* **About this task**
The lines to transcribe run from the top of the material below to the line with "- The mode of instance.", inclusive. Leave the pictures behind.

* **Entries shown**
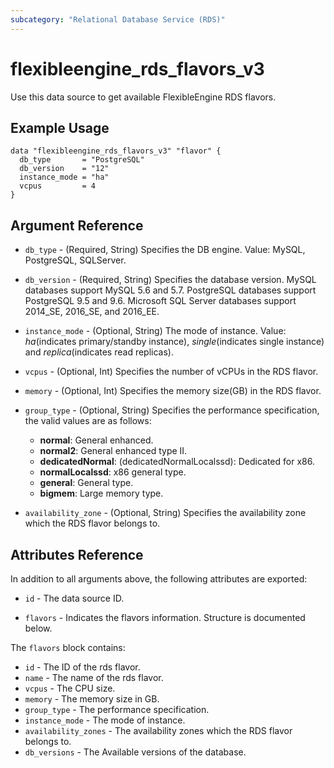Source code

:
 ```yaml
---
subcategory: "Relational Database Service (RDS)"
---
```


# flexibleengine_rds_flavors_v3

Use this data source to get available FlexibleEngine RDS flavors.

## Example Usage

```hcl
data "flexibleengine_rds_flavors_v3" "flavor" {
  db_type       = "PostgreSQL"
  db_version    = "12"
  instance_mode = "ha"
  vcpus         = 4
}
```

## Argument Reference

* `db_type` - (Required, String) Specifies the DB engine. Value: MySQL, PostgreSQL, SQLServer.

* `db_version` - (Required, String) Specifies the database version. MySQL databases support MySQL 5.6
  and 5.7. PostgreSQL databases support PostgreSQL 9.5 and 9.6. Microsoft SQL Server databases support
  2014_SE, 2016_SE, and 2016_EE.

* `instance_mode` - (Optional, String) The mode of instance. Value: *ha*(indicates primary/standby instance),
  *single*(indicates single instance) and *replica*(indicates read replicas).

* `vcpus` - (Optional, Int) Specifies the number of vCPUs in the RDS flavor.

* `memory` - (Optional, Int) Specifies the memory size(GB) in the RDS flavor.

* `group_type` - (Optional, String) Specifies the performance specification, the valid values are as follows:
  + **normal**: General enhanced.
  + **normal2**: General enhanced type II.
  + **dedicatedNormal**: (dedicatedNormalLocalssd): Dedicated for x86.
  + **normalLocalssd**: x86 general type.
  + **general**: General type.
  + **bigmem**: Large memory type.

* `availability_zone` - (Optional, String) Specifies the availability zone which the RDS flavor belongs to.

## Attributes Reference

In addition to all arguments above, the following attributes are exported:

* `id` - The data source ID.

* `flavors` - Indicates the flavors information. Structure is documented below.

The `flavors` block contains:

* `id` - The ID of the rds flavor.
* `name` - The name of the rds flavor.
* `vcpus` - The CPU size.
* `memory` - The memory size in GB.
* `group_type` - The performance specification.
* `instance_mode` - The mode of instance.
* `availability_zones` - The availability zones which the RDS flavor belongs to.
* `db_versions` - The Available versions of the database.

* **Solution to this exercise**
Source code

:
 ```yaml
---
subcategory: "Relational Database Service (RDS)"
---
```


# flexibleengine_rds_flavors_v3

Use this data source to get available FlexibleEngine RDS flavors.

## Example Usage

```hcl
data "flexibleengine_rds_flavors_v3" "flavor" {
  db_type       = "PostgreSQL"
  db_version    = "12"
  instance_mode = "ha"
  vcpus         = 4
}
```

## Argument Reference

* `db_type` - (Required, String) Specifies the DB engine. Value: MySQL, PostgreSQL, SQLServer.

* `db_version` - (Required, String) Specifies the database version. MySQL databases support MySQL 5.6
  and 5.7. PostgreSQL databases support PostgreSQL 9.5 and 9.6. Microsoft SQL Server databases support
  2014_SE, 2016_SE, and 2016_EE.

* `instance_mode` - (Optional, String) The mode of instance. Value: *ha*(indicates primary/standby instance),
  *single*(indicates single instance) and *replica*(indicates read replicas).

* `vcpus` - (Optional, Int) Specifies the number of vCPUs in the RDS flavor.

* `memory` - (Optional, Int) Specifies the memory size(GB) in the RDS flavor.

* `group_type` - (Optional, String) Specifies the performance specification, the valid values are as follows:
  + **normal**: General enhanced.
  + **normal2**: General enhanced type II.
  + **dedicatedNormal**: (dedicatedNormalLocalssd): Dedicated for x86.
  + **normalLocalssd**: x86 general type.
  + **general**: General type.
  + **bigmem**: Large memory type.

* `availability_zone` - (Optional, String) Specifies the availability zone which the RDS flavor belongs to.

## Attributes Reference

In addition to all arguments above, the following attributes are exported:

* `id` - The data source ID.

* `flavors` - Indicates the flavors information. Structure is documented below.

The `flavors` block contains:

* `id` - The ID of the rds flavor.
* `name` - The name of the rds flavor.
* `vcpus` - The CPU size.
* `memory` - The memory size in GB.
* `group_type` - The performance specification.
* `instance_mode` - The mode of instance.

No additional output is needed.